September 8, 2010

My (Spun) Opinion Matters

I received a political polling call last night and amused myself by agreeing to participate. The poll was slanted — the work of a political party.

Slanted polls generally rely on the false dichotomy fallacy (aka. either-or) usually set up this way: Would you rather vote for a candidate who wants (some horrible-sounding outcome) or one who wants (some wonderful-sounding outcome)? Just to be a stinker I chose the horrible-sounding outcome each time 🙂

Independent polling companies and their news media partners generally do a better job of crafting questions; it would be nice if journalists did a better job of covering polls.
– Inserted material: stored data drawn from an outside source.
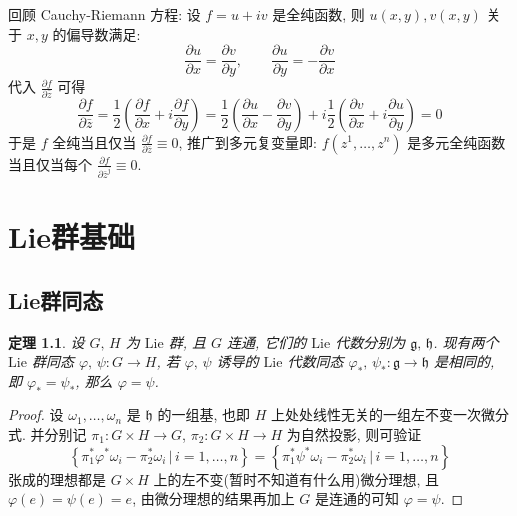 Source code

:\documentclass{book}
\newtheorem{theorem}{\indent 定理}[section]
\newcommand{\pd}[2]{\frac{\partial #1}{\partial #2}}
\begin{document}
        回顾 Cauchy-Riemann 方程: 设 $f=u+iv$ 是全纯函数, 则 $u(x,y),v(x,y)$ 关于 $x,y$ 的偏导数满足:
        \begin{equation*}
            \pd{u}{x}=\pd{v}{y},\qquad \pd{u}{y}=-\pd{v}{x}
        \end{equation*}
        代入 $\pd{f}{\bar{z}}$ 可得
        \begin{equation*}
            \pd{f}{\bar{z}}=\frac{1}{2}\left(\pd{f}{x}+i\pd{f}{y}\right)=\frac{1}{2}\left(\pd{u}{x}-\pd{v}{y}\right)+i\frac{1}{2}\left(\pd{v}{x}+i\pd{u}{y}\right)=0
        \end{equation*}
        于是 $f$ 全纯当且仅当 $\pd{f}{\bar{z}}\equiv0$, 推广到多元复变量即: $f(z^1,\dots,z^n)$ 是多元全纯函数当且仅当每个 $\pd{f}{\bar{z}^j}\equiv0$.
        
    \chapter{Lie群基础}
    \section{Lie群同态}
        \begin{theorem}
            设 $G,\,H$ 为 $\mathrm{Lie}$ 群, 且 $G$ 连通, 它们的 $\mathrm{Lie}$ 代数分别为 $\mathfrak{g,\,h}$. 现有两个 $\mathrm{Lie}$ 群同态 $\varphi,\,\psi:G\rightarrow H$, 
            若 $\varphi,\,\psi$ 诱导的 $\mathrm{Lie}$ 代数同态 $\varphi_*,\,\psi_*:\mathfrak{g}\rightarrow\mathfrak{h}$ 是相同的, 即 $\varphi_*=\psi_*$, 那么 $\varphi=\psi$.
        \end{theorem}
        \begin{proof}
            设 $\omega_1,\dots,\omega_n$ 是 $\mathfrak{h}$ 的一组基, 也即 $H$ 上处处线性无关的一组左不变一次微分式.
            并分别记 $\pi_1:G\times H\rightarrow G$, $\pi_2:G\times H\rightarrow H$ 为自然投影, 则可验证
            \begin{equation*}
                \left\{\pi_1^*\varphi^*\omega_i-\pi_2^*\omega_i\,\Big|\,i=1,\dots,n\right\} = \left\{\pi_1^*\psi^*\omega_i-\pi_2^*\omega_i\,\Big|\,i=1,\dots,n\right\}
            \end{equation*}
            张成的理想都是 $G\times H$ 上的左不变(暂时不知道有什么用)微分理想, 且 $\varphi(e) = \psi(e) = e$, 由微分理想的结果再加上 $G$ 是连通的可知 $\varphi = \psi$.
        \end{proof}
\end{document}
It should go without saying that journalists should not report on factional polls unless writing an article about the role of factional polls in the political process. The information gathered from these polls is the stuff of political propaganda.

But it is unlikely that the poll I took last night will be released. Instead, the candidate(s) involved will more likely use it to craft talking points that — unless something has changed in the last 24 hours and no one has told me — reporters will dutifully record and pass on to the public with nary a follow-up question.

Here’s what I teach my students about questioning the information sources give them. This method of critical reporting is quite opposed to the common practice of political stenography.

One Response

  1. Keith R. 

    Too bad more in the media are not your “A” students!!! It seems that many are content to eat from the spoon without regard to which backside it has recently been inserted… And most in the general public are happy to do the same. Critical thinking is now reduced to the level required to watch an episode of “Wife Swap” or “Dancing With The Stars” and texting LOL to the person sitting next to you!!